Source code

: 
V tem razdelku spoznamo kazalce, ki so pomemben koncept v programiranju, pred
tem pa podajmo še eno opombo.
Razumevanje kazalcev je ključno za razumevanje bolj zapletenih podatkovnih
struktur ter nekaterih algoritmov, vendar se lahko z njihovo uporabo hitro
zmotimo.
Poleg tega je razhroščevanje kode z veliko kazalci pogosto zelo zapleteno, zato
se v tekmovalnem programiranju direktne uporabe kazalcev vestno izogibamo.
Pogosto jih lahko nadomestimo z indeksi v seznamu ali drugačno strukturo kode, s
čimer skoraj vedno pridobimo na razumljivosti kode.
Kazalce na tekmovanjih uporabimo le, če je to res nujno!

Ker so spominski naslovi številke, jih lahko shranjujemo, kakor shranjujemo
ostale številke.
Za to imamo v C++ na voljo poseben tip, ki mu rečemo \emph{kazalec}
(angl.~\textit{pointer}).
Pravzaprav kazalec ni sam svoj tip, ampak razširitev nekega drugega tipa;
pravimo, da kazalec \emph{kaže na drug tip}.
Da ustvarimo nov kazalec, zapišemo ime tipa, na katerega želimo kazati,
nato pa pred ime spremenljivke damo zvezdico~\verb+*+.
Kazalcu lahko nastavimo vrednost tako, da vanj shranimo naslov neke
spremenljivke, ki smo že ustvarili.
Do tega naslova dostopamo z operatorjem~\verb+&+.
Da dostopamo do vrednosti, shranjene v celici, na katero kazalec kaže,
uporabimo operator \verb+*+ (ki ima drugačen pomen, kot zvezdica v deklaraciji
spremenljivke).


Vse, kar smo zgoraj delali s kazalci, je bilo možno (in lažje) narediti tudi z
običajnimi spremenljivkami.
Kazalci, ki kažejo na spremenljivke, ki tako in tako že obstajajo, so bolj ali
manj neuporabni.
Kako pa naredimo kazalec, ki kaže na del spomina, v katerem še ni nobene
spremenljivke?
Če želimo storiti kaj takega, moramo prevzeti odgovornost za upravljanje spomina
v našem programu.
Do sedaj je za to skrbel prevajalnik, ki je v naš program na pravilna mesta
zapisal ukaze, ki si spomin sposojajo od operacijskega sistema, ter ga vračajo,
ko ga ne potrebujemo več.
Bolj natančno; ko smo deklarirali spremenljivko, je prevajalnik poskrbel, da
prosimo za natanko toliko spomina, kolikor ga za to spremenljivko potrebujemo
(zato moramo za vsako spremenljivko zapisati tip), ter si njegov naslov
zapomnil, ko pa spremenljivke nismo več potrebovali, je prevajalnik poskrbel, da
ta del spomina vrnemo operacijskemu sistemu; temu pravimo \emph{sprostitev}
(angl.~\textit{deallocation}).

▸ Your instructions
Repeat the data in full, exactly as supplied.

▸ Completed exercise
Source code

: 
V tem razdelku spoznamo kazalce, ki so pomemben koncept v programiranju, pred
tem pa podajmo še eno opombo.
Razumevanje kazalcev je ključno za razumevanje bolj zapletenih podatkovnih
struktur ter nekaterih algoritmov, vendar se lahko z njihovo uporabo hitro
zmotimo.
Poleg tega je razhroščevanje kode z veliko kazalci pogosto zelo zapleteno, zato
se v tekmovalnem programiranju direktne uporabe kazalcev vestno izogibamo.
Pogosto jih lahko nadomestimo z indeksi v seznamu ali drugačno strukturo kode, s
čimer skoraj vedno pridobimo na razumljivosti kode.
Kazalce na tekmovanjih uporabimo le, če je to res nujno!

Ker so spominski naslovi številke, jih lahko shranjujemo, kakor shranjujemo
ostale številke.
Za to imamo v C++ na voljo poseben tip, ki mu rečemo \emph{kazalec}
(angl.~\textit{pointer}).
Pravzaprav kazalec ni sam svoj tip, ampak razširitev nekega drugega tipa;
pravimo, da kazalec \emph{kaže na drug tip}.
Da ustvarimo nov kazalec, zapišemo ime tipa, na katerega želimo kazati,
nato pa pred ime spremenljivke damo zvezdico~\verb+*+.
Kazalcu lahko nastavimo vrednost tako, da vanj shranimo naslov neke
spremenljivke, ki smo že ustvarili.
Do tega naslova dostopamo z operatorjem~\verb+&+.
Da dostopamo do vrednosti, shranjene v celici, na katero kazalec kaže,
uporabimo operator \verb+*+ (ki ima drugačen pomen, kot zvezdica v deklaraciji
spremenljivke).


Vse, kar smo zgoraj delali s kazalci, je bilo možno (in lažje) narediti tudi z
običajnimi spremenljivkami.
Kazalci, ki kažejo na spremenljivke, ki tako in tako že obstajajo, so bolj ali
manj neuporabni.
Kako pa naredimo kazalec, ki kaže na del spomina, v katerem še ni nobene
spremenljivke?
Če želimo storiti kaj takega, moramo prevzeti odgovornost za upravljanje spomina
v našem programu.
Do sedaj je za to skrbel prevajalnik, ki je v naš program na pravilna mesta
zapisal ukaze, ki si spomin sposojajo od operacijskega sistema, ter ga vračajo,
ko ga ne potrebujemo več.
Bolj natančno; ko smo deklarirali spremenljivko, je prevajalnik poskrbel, da
prosimo za natanko toliko spomina, kolikor ga za to spremenljivko potrebujemo
(zato moramo za vsako spremenljivko zapisati tip), ter si njegov naslov
zapomnil, ko pa spremenljivke nismo več potrebovali, je prevajalnik poskrbel, da
ta del spomina vrnemo operacijskemu sistemu; temu pravimo \emph{sprostitev}
(angl.~\textit{deallocation}).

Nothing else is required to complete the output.